Our competitors have greater financial resources and greater name recognition than we do and therefore may compete more successfully in the semiconductor capital equipment industry than we can.

        We believe that to be competitive, we will require significant financial resources in order to offer a broad range of systems, to maintain customer service and support centers worldwide and to invest in research and development. Many of our existing and potential competitors, including, among others, Applied Materials, Inc., Lam Research Corporation, Novellus and Tokyo Electron Limited, have substantially greater financial resources, more extensive engineering, manufacturing, marketing and customer service and support capabilities, larger installed bases of current generation etch, deposition and other production equipment and broader process equipment offerings, as well as greater name recognition than we do. We cannot assure you that we will be able to compete successfully against these companies in the United States or worldwide.

We depend on sales of our advanced products to customers that may not fully adopt our product for production use.

        We have designed our advanced etch and deposition products for customer applications in emerging new films, polysilicon and metal which we believe to be the leading edge of critical applications for the production of advanced semiconductor and other microelectronic devices. Revenues from the sale of our advanced etch and deposition systems accounted for 30%, 40% and 25% of total revenues in fiscal 2005, 2004 and 2003, respectively. Our advanced systems are currently being used primarily for research and development activities or low volume production. For our advanced systems to achieve full market adoption, our customers must utilize these systems for volume production. We cannot assure you that the market for devices incorporating emerging films, polysilicon or metal will develop as quickly or to the degree we expect. If our advanced systems do not achieve significant sales or volume production due to a lack of full customer adoption, our business, financial condition, results of operations and cash flows will be materially adversely affected.

Our potential customers may not adopt our products because of their significant cost or because our potential customers are already using a competitor’s tool.

        A substantial investment is required to install and integrate capital equipment into a semiconductor production line. Additionally, we believe that once a device manufacturer has selected a particular vendor’s capital equipment, that manufacturer generally relies upon that vendor’s equipment for that specific production line application and, to the extent possible, subsequent generations of that vendor’s systems. Accordingly, it may be extremely difficult to achieve significant sales to a particular customer once that customer has selected another vendor’s capital equipment unless there are compelling reasons to do so, such as significant performance or cost advantages.
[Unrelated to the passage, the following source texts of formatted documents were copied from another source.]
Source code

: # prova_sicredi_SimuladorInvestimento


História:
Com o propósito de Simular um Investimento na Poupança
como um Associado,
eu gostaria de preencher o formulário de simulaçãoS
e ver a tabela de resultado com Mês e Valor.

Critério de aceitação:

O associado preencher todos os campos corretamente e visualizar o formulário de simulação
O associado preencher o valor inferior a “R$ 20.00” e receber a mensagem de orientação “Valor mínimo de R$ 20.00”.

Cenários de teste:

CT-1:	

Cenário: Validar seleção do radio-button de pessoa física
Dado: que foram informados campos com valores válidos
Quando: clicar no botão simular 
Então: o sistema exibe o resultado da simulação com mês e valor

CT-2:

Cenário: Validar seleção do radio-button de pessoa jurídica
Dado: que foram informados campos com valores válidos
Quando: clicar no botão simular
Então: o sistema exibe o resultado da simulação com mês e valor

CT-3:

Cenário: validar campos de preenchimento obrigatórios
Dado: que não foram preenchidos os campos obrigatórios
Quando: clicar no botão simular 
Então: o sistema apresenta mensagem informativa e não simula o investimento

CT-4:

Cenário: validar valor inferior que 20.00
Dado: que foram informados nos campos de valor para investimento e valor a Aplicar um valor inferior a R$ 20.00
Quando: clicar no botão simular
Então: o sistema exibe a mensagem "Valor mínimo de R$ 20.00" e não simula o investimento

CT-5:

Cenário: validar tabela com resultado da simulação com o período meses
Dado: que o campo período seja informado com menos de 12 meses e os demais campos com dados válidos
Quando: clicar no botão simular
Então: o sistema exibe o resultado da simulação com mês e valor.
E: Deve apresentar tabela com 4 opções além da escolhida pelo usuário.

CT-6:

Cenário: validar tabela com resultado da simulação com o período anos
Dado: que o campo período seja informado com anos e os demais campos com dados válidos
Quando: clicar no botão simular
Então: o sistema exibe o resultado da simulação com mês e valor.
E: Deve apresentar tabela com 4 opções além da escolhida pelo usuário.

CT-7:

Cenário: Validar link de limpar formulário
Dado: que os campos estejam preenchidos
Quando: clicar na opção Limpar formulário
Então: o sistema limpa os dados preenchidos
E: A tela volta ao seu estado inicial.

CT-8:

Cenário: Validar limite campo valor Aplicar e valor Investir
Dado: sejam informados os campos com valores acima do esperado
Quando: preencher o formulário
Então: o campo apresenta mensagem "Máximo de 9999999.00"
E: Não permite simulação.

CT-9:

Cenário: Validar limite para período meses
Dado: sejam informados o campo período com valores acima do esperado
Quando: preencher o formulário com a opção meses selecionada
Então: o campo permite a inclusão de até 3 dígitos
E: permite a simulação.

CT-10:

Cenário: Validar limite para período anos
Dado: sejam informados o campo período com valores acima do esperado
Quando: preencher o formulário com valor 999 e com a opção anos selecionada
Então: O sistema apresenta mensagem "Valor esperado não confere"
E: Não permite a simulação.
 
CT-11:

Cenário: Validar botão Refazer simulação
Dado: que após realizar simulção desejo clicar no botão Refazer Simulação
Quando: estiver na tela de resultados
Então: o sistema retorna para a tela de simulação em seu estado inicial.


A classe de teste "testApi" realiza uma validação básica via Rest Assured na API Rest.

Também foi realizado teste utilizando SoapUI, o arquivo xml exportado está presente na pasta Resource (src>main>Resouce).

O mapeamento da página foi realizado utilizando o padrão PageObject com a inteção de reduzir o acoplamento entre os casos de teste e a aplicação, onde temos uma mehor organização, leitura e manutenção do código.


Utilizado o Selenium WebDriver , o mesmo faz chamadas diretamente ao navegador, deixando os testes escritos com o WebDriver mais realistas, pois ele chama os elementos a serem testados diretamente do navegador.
Any failure to gain access and achieve sales to new customers will adversely affect the successful commercial adoption of our products and could have a detrimental effect on us.

Our quarterly operating results may continue to fluctuate.

        Our revenue and operating results have fluctuated and are likely to continue to fluctuate significantly from quarter to quarter, and we cannot assure you that we will achieve profitability in the future.

        Our 900 series etch systems typically sell for prices ranging between $250,000 and $600,000, while prices of our 6500 series critical etch systems and our Endeavor deposition system typically range between $1.8 million and $3.0 million. To the extent we are successful in selling our 6500 and Endeavor series systems, the sale of a small number of these systems will probably account for a substantial portion of revenue in future quarters, and a transaction for a single system could have a substantial impact on revenue and gross margin for a given quarter.

        Other factors that could affect our quarterly operating results include:

our timing of new systems and technology announcements and releases and ability to transition between product versions;
seasonal fluctuations in sales;
changes in the mix of our revenues represented by our various products and customers;
adverse changes in the level of economic activity in the United States or other major economies in which we do business;
foreign currency exchange rate fluctuations;
expenses related to, and the financial impact of, possible acquisitions of other businesses; and
changes in the timing of product orders due to unexpected delays in the introduction of our customers' products, due to lifecycles of our customers' products ending earlier than expected or due to market acceptance of our customers' products.

Some of our sales cycles are lengthy, exposing us to the risks of inventory obsolescence and fluctuations in operating results.

        Sales of our systems depend, in significant part, upon the decision of a prospective customer to add new manufacturing capacity or to expand existing manufacturing capacity, both of which typically involve a significant capital commitment. We often experience delays in finalizing system sales following initial system qualification while the customer evaluates and receives approvals for the purchase of our systems and completes a new or expanded facility. Due to these and other factors, our systems typically have a lengthy sales cycle (often 12 to 18 months in the case of critical etch and deposition systems) during which we may expend substantial funds and management effort. Lengthy sales cycles subject us to a number of significant risks, including inventory obsolescence and fluctuations in operating results over which we have little or no control.

Because technology changes rapidly, we may not be able to introduce our products in a timely enough fashion.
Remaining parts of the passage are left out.